学生からの報告、感想を読むと、いずれの学生もハワイ大学医学部に於ける斬新で熱心な指導に強い影響を受けている。アメリカで標準的に行われている小グループ学習、模擬患者(SP)の利用、PBL(Problem-based Learning)が織り込まれた教育を体験するとともに、ハワイに於ける医学教育に対する高い情熱を感じて、アメリカ医学の優れている点や医学教育の進め方、重要性を認識してくれたことと思われる。期間は長くはないが多感な年代の学生なので今後の彼らの医療に対する考え方や進路等に影響を与えたことであろう。今後彼らの中には渡米してアメリカ医学を勉強し日本に欠けているものを導入しようとする者も出るであろうし、医学を指導する立場になったときに新しい医学教育の手法を使って効果的な指導をしてくれることが期待出来る。また、医学英語修得の大きな動機付けとなったと共に、次代を担う医師として重要な国際性を養うという点でも第一歩を踏み出したと言え、今後これを発展してGlobalization に対応出来る人材育成の点でも意義があったと考える。
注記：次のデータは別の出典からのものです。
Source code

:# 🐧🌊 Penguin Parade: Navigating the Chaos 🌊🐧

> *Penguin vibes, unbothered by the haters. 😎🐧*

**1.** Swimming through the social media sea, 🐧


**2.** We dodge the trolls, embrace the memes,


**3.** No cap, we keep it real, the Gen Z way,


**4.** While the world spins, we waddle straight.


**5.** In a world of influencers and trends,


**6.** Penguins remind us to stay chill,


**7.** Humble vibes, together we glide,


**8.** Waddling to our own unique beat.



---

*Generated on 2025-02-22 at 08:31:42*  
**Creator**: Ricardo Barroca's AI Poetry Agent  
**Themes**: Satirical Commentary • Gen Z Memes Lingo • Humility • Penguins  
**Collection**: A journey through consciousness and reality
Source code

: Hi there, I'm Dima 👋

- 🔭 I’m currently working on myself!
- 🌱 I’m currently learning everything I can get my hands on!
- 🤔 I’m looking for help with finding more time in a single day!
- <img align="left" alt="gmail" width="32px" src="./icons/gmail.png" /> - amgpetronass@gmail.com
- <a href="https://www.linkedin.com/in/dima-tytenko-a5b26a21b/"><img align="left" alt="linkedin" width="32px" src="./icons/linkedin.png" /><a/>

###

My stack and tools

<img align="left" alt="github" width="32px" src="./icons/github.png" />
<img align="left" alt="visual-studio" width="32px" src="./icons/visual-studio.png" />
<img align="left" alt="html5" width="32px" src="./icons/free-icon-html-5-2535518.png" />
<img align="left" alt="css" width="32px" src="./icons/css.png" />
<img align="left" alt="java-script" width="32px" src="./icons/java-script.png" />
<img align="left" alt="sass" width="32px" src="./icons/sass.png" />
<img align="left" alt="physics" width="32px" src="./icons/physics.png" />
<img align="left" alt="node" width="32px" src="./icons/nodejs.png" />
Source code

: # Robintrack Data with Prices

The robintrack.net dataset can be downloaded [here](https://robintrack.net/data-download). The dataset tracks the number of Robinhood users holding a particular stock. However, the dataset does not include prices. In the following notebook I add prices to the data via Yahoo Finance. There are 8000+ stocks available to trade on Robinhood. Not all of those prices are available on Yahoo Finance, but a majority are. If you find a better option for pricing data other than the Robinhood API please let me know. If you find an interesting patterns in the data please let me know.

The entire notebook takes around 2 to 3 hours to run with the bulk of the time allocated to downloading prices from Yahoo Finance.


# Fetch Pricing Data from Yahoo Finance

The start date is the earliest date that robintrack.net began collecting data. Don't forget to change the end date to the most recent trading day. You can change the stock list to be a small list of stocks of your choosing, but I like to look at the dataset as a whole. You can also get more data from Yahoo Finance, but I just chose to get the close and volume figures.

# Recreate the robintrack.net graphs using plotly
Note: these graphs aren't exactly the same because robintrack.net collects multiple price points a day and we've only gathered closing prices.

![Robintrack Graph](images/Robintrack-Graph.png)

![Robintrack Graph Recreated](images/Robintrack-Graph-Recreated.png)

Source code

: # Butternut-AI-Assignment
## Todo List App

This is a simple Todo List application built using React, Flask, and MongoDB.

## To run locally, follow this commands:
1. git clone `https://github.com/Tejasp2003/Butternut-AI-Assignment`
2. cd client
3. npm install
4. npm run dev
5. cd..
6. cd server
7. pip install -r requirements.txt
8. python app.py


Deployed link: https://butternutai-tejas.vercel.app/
学生がこれだけ強い影響を受け今後の医学修得の大きな動機となったという点で、このプログラムの有用性は非常に高いといえる。ハワイ大学からこれだけのプログラムを提供して頂けたのは、慶應大学医学部の学生が鍛えがいのある優秀な学生であるとともに、長年慶應大学医学部とハワイ大学医学教育室との間で培ってきた密接な協力関係の賜物であると考えられる。ハワイ大学学生が交換に慶應大学医学部に研修に来た場合も我々は出来る限りの教育を行っている。このようなすばらしいプログラムを今後も継続し更に発展させることは、慶應大学医学部、ひいては日本の医学の発展に大きく貢献するは疑いの余地がなく、未来先導基金に限らず何らかの形でこのような資金援助を今後もお願いしたいと考える。